La PORTE — New construction is coming to La Porte, prompting the City Council to approve the use of enterprise zone investment deduction credits for HRR Enterprises.
The local, privately-owned, beef processing company has made a capital investment of $2 million for a new 35,000 square-foot facility that is expected to generate about six new jobs.
HRR Enterprises processes beef trimmings through a low-temperature rendering process to produce edible beef tallow. They specialize in producing lean, 100 percent beef protein items to sell to other processors so they may lower the cost of their ingredients and extend their beef rations. Cody Tarpley, a representative from HRR Enterprises, said, “basically anywhere that a lean ground beef item can be used is where our products end up.”
Of the six jobs that are set to be created from the construction of this new facility, two of them are expected to be managerial or office related. The remaining four will likely be in the production process.

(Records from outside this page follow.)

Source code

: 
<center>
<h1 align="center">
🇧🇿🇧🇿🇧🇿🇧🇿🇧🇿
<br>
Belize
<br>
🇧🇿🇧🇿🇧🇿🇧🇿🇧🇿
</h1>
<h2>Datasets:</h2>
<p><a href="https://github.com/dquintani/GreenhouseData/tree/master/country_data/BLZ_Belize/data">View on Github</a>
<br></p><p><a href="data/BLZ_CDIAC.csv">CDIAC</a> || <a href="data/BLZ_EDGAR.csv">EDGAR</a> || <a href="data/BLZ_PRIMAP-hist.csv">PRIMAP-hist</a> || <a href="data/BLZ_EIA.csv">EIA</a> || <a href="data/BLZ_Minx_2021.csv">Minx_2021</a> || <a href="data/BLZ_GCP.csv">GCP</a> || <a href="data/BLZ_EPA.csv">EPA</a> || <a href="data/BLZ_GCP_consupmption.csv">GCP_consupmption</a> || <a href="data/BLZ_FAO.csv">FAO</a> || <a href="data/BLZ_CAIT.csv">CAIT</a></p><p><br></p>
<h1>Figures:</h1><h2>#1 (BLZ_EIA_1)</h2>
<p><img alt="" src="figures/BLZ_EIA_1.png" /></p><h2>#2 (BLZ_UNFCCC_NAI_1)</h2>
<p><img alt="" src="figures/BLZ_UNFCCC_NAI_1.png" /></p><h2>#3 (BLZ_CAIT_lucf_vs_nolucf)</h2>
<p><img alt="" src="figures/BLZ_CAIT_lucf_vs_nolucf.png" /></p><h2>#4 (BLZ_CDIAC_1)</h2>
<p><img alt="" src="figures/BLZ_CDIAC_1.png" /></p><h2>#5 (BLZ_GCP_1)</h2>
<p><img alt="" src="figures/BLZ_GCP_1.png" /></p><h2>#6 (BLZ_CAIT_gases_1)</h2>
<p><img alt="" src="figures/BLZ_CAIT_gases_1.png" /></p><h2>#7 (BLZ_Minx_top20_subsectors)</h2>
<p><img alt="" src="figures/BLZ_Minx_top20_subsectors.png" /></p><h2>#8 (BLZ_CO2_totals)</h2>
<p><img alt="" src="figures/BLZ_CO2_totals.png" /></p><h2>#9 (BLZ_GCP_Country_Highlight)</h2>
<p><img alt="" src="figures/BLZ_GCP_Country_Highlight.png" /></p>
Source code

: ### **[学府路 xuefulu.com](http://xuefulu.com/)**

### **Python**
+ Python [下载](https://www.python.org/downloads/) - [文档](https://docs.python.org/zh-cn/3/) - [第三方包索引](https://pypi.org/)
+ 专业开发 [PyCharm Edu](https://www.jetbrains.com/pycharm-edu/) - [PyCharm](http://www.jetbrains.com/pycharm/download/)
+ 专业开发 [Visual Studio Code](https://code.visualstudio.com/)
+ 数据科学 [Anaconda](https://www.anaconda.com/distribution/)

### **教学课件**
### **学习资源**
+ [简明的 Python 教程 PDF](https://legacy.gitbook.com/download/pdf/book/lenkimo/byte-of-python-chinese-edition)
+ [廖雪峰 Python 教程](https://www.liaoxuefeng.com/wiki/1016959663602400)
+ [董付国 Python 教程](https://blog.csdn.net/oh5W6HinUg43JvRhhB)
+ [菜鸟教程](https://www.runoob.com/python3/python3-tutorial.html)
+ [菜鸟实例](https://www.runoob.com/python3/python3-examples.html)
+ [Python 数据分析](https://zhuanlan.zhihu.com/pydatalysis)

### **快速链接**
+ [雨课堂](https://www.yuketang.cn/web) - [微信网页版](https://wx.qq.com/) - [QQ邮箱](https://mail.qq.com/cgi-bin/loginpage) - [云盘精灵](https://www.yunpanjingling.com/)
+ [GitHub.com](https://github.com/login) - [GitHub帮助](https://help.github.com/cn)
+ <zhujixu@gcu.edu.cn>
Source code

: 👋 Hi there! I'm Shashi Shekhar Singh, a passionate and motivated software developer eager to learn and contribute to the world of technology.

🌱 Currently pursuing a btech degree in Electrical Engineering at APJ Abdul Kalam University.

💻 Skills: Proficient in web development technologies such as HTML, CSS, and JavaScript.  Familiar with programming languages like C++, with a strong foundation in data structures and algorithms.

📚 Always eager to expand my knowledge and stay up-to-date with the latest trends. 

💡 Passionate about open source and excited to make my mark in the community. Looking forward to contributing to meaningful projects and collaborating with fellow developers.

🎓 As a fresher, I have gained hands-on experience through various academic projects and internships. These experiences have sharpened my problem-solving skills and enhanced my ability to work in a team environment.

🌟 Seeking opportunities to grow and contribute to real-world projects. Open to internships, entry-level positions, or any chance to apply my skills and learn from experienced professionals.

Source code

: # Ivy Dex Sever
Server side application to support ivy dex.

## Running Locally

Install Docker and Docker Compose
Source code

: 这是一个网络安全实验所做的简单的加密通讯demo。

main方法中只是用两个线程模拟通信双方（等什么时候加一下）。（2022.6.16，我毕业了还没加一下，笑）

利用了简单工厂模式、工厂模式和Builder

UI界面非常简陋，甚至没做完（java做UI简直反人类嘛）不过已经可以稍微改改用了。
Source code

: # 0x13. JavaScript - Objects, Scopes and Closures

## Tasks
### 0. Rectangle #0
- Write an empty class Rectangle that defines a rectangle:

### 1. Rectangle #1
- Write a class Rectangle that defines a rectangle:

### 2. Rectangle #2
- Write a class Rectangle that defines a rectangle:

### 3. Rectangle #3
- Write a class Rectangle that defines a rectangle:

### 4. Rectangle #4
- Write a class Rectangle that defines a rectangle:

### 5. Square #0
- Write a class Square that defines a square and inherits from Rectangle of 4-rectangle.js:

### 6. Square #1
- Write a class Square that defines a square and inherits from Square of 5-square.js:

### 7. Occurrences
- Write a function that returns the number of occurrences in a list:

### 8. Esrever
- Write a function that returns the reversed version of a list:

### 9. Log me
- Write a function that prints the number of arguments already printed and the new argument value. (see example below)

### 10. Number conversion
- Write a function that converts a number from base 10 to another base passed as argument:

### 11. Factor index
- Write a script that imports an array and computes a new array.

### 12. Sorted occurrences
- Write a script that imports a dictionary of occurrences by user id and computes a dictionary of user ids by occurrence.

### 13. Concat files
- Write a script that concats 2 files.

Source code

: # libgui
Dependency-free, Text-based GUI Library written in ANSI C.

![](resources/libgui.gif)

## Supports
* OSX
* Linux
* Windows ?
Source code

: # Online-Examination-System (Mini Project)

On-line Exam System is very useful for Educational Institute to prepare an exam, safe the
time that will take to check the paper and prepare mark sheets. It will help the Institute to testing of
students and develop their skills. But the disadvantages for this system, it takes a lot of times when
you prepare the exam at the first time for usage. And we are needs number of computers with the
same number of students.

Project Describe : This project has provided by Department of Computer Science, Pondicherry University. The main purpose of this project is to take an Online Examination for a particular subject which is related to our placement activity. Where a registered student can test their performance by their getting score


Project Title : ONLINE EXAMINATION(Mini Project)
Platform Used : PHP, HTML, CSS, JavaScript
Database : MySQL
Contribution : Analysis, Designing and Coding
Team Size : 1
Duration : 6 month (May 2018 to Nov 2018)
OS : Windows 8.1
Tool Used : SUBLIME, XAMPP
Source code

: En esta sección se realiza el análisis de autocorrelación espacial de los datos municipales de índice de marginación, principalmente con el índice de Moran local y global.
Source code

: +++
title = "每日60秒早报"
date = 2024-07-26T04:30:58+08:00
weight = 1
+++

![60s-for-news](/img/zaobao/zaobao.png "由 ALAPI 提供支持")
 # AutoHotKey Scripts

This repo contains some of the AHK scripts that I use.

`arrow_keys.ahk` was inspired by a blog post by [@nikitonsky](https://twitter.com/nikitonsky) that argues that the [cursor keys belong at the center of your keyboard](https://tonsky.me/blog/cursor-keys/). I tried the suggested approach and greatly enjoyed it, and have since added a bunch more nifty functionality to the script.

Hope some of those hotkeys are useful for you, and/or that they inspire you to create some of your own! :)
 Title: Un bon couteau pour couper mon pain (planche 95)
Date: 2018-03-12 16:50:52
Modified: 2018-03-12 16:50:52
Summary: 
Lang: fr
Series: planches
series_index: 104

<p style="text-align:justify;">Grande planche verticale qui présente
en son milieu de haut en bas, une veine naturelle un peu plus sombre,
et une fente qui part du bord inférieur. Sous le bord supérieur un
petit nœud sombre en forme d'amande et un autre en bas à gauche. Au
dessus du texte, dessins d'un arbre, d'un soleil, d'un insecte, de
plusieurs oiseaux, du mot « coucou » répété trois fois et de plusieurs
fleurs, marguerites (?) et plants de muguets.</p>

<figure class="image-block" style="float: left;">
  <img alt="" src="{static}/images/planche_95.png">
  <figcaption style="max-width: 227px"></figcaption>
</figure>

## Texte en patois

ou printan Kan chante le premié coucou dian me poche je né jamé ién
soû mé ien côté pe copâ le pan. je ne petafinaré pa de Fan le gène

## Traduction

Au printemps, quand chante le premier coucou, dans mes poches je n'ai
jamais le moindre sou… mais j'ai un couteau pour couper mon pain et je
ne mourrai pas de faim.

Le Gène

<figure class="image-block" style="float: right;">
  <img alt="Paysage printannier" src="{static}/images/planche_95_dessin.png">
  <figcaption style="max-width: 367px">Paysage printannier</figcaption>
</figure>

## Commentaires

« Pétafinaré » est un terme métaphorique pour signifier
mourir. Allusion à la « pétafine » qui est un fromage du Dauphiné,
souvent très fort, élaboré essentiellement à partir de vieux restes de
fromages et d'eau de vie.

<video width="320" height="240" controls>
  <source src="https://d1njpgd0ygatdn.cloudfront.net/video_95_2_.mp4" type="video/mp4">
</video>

The average wage of each job is expect to be around $16/hour plus benefits.
The new facility is expected to be constructed in the Thomas Rose Industrial Park area, which is one of La Porte's Tax Increment Financing (TIF) districts.
Bert Cook, executive director of the La Porte Economic Advancement Partnership, explained the situation during the May 20 City Council meeting.
“This company is looking to make an investment in real property, 35 thousand square-foot of new construction, and it happens to occur in an allocation area, or TIF district," he said. "Because that is the case, and they would ideally use the investment reduction, they have to come before the council and ask for that permission.”
The La Porte City Planner Beth Shrader concluded that the use of the investment deduction credits would not adversely affect any TIF obligations in the allocated area.
After looking over the analysis, the City Council voted to approve the resolution, as presented.